Table 2 Final result showing the return period discharge values expected through four distribution methods
Fig. 4
figure 4

Bar graph showing the comparison of outcome of four distribution for Haridwar data

Fig. 5
figure 5

Bar graph showing the comparison of outcome of four distribution for Garhmukteshwar data

Table 3 Goodness of fit test for Haridwar data
Table 4 Goodness of fit test for Garhmukteshwar data

The critical value at α = 0.05, i.e. 95 % confidence level for all three test is shown in the table (Table 3, 4). This value decides which distribution is to be rejected from the study. We see that all the distributions are accepted with no rejection statistically. The other fact that is brought out is the significance of the distribution. Ranking is given on the difference between statistic value and the critical value. Lognormal (3P) is given ranking 1 in case of Haridwar data and Gumbel is given ranking 1 in case of Garhmukteshwar data. The sample size in terms of number of years is high for Haridwar i.e. 87 (1885–1971) and low for Garhmukteshwar, i.e. 42 (1971–2013). The present study is corroborated by the previous similar studies on latest data done by Kumar et al. (2003) where GEV (L moments method) was found to be robust for Middle Ganga subzone (1f) and Singo et al., where Gumbel distribution and Log Pearson 3 gave good results for steep Luvuhu river catchment. Haridwar is analogous to Luvuhu as it lies in foothills and Garhmukteshwar is very close to Middle Ganga subzone (1f).
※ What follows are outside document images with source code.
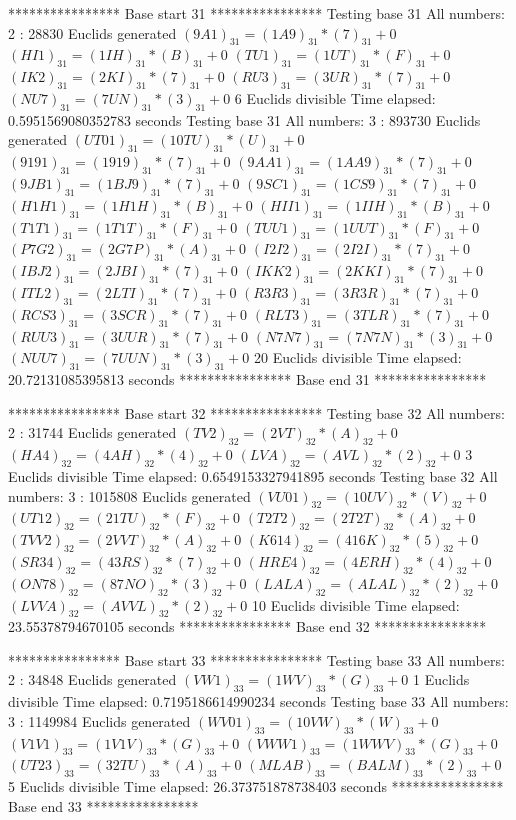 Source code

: **************** Base start 31 ****************
Testing base 31 All numbers: 2 :
	 28830 Euclids generated
	$(9A1)_{31}=(1A9)_{31}*(7)_{31}+0$
	$(HI1)_{31}=(1IH)_{31}*(B)_{31}+0$
	$(TU1)_{31}=(1UT)_{31}*(F)_{31}+0$
	$(IK2)_{31}=(2KI)_{31}*(7)_{31}+0$
	$(RU3)_{31}=(3UR)_{31}*(7)_{31}+0$
	$(NU7)_{31}=(7UN)_{31}*(3)_{31}+0$
	 6 Euclids divisible
Time elapsed: 0.5951569080352783 seconds
Testing base 31 All numbers: 3 :
	 893730 Euclids generated
	$(UT01)_{31}=(10TU)_{31}*(U)_{31}+0$
	$(9191)_{31}=(1919)_{31}*(7)_{31}+0$
	$(9AA1)_{31}=(1AA9)_{31}*(7)_{31}+0$
	$(9JB1)_{31}=(1BJ9)_{31}*(7)_{31}+0$
	$(9SC1)_{31}=(1CS9)_{31}*(7)_{31}+0$
	$(H1H1)_{31}=(1H1H)_{31}*(B)_{31}+0$
	$(HII1)_{31}=(1IIH)_{31}*(B)_{31}+0$
	$(T1T1)_{31}=(1T1T)_{31}*(F)_{31}+0$
	$(TUU1)_{31}=(1UUT)_{31}*(F)_{31}+0$
	$(P7G2)_{31}=(2G7P)_{31}*(A)_{31}+0$
	$(I2I2)_{31}=(2I2I)_{31}*(7)_{31}+0$
	$(IBJ2)_{31}=(2JBI)_{31}*(7)_{31}+0$
	$(IKK2)_{31}=(2KKI)_{31}*(7)_{31}+0$
	$(ITL2)_{31}=(2LTI)_{31}*(7)_{31}+0$
	$(R3R3)_{31}=(3R3R)_{31}*(7)_{31}+0$
	$(RCS3)_{31}=(3SCR)_{31}*(7)_{31}+0$
	$(RLT3)_{31}=(3TLR)_{31}*(7)_{31}+0$
	$(RUU3)_{31}=(3UUR)_{31}*(7)_{31}+0$
	$(N7N7)_{31}=(7N7N)_{31}*(3)_{31}+0$
	$(NUU7)_{31}=(7UUN)_{31}*(3)_{31}+0$
	 20 Euclids divisible
Time elapsed: 20.72131085395813 seconds
**************** Base end 31 ****************

**************** Base start 32 ****************
Testing base 32 All numbers: 2 :
	 31744 Euclids generated
	$(TV2)_{32}=(2VT)_{32}*(A)_{32}+0$
	$(HA4)_{32}=(4AH)_{32}*(4)_{32}+0$
	$(LVA)_{32}=(AVL)_{32}*(2)_{32}+0$
	 3 Euclids divisible
Time elapsed: 0.6549153327941895 seconds
Testing base 32 All numbers: 3 :
	 1015808 Euclids generated
	$(VU01)_{32}=(10UV)_{32}*(V)_{32}+0$
	$(UT12)_{32}=(21TU)_{32}*(F)_{32}+0$
	$(T2T2)_{32}=(2T2T)_{32}*(A)_{32}+0$
	$(TVV2)_{32}=(2VVT)_{32}*(A)_{32}+0$
	$(K614)_{32}=(416K)_{32}*(5)_{32}+0$
	$(SR34)_{32}=(43RS)_{32}*(7)_{32}+0$
	$(HRE4)_{32}=(4ERH)_{32}*(4)_{32}+0$
	$(ON78)_{32}=(87NO)_{32}*(3)_{32}+0$
	$(LALA)_{32}=(ALAL)_{32}*(2)_{32}+0$
	$(LVVA)_{32}=(AVVL)_{32}*(2)_{32}+0$
	 10 Euclids divisible
Time elapsed: 23.55378794670105 seconds
**************** Base end 32 ****************

**************** Base start 33 ****************
Testing base 33 All numbers: 2 :
	 34848 Euclids generated
	$(VW1)_{33}=(1WV)_{33}*(G)_{33}+0$
	 1 Euclids divisible
Time elapsed: 0.7195186614990234 seconds
Testing base 33 All numbers: 3 :
	 1149984 Euclids generated
	$(WV01)_{33}=(10VW)_{33}*(W)_{33}+0$
	$(V1V1)_{33}=(1V1V)_{33}*(G)_{33}+0$
	$(VWW1)_{33}=(1WWV)_{33}*(G)_{33}+0$
	$(UT23)_{33}=(32TU)_{33}*(A)_{33}+0$
	$(MLAB)_{33}=(BALM)_{33}*(2)_{33}+0$
	 5 Euclids divisible
Time elapsed: 26.373751878738403 seconds
**************** Base end 33 ****************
So we can conclude that Gumbel is good for low sample size and Lognormal (3P) gives good result for large sample size (Table 4). Log Pearson III is placed at poor ranking in Garhmukteshwar data which supports the fact that Log Pearson III is not good for small sample size, and Gumbel is better than this. Now, the question arises, why discharge is less at Garhmukteshwar, though it is downstream of Haridwar and theoretically the discharge increases downstream. The answer can be easily given from the fact that there is significant withdrawal of river water via canal at Bijnor barrage which lies in between Haridwar and Garhmukteshwar. Bijnor barrage is also known as Madhya Ganga canal project which started in 1976. Also there are no perennial tributaries which come and join in between. So, naturally the discharge level goes down at Garhmukteshwar, which has discharge data after 1970. This underlines the methodological limitations of statistical distributions which primarily rely on the fact that the flow in a river is not altered through unnatural ways and the data availability is continuous and of long duration at every station along the river. Ironically, such conditions are hard to find for any river and field data availability is also scarce for such rivers due to the legal and technical issues involved.

Conclusion

The present study has been done on the data available for Upper Ganga region, and is important because of dearth of data availability, for the Ganga River. The floodplain of Ganga River is facing danger of encroachment by illegal construction. The future scope of the present work is that the values of return period flood can be used to construct the flood hazard zones and define the river space. This river space is to be preserved for the sake of ecology, riparian vegetation and nutrient recycling during floods. It signifies the horizontal connectivity in a fluvial system.

The statistical approaches have been used widely to fit the data and predict the values for return period by many authors. The study has shown that the recent technique of GEV distribution that uses L-Moments does not fits well with the discharge data of Ganga in Haridwar for long term data but Log normal (3P) fits and prove more reliable for flood frequency analysis. Goodness of fit tests validated that Gumbel EV1 distribution stand high in ranking for short term data of Garhmukteshwar at 145 km downstream. The comparison of return period discharge further proves that Log normal (3P) gives more practical result if we have more historical data, with values neither overshooting nor undershooting.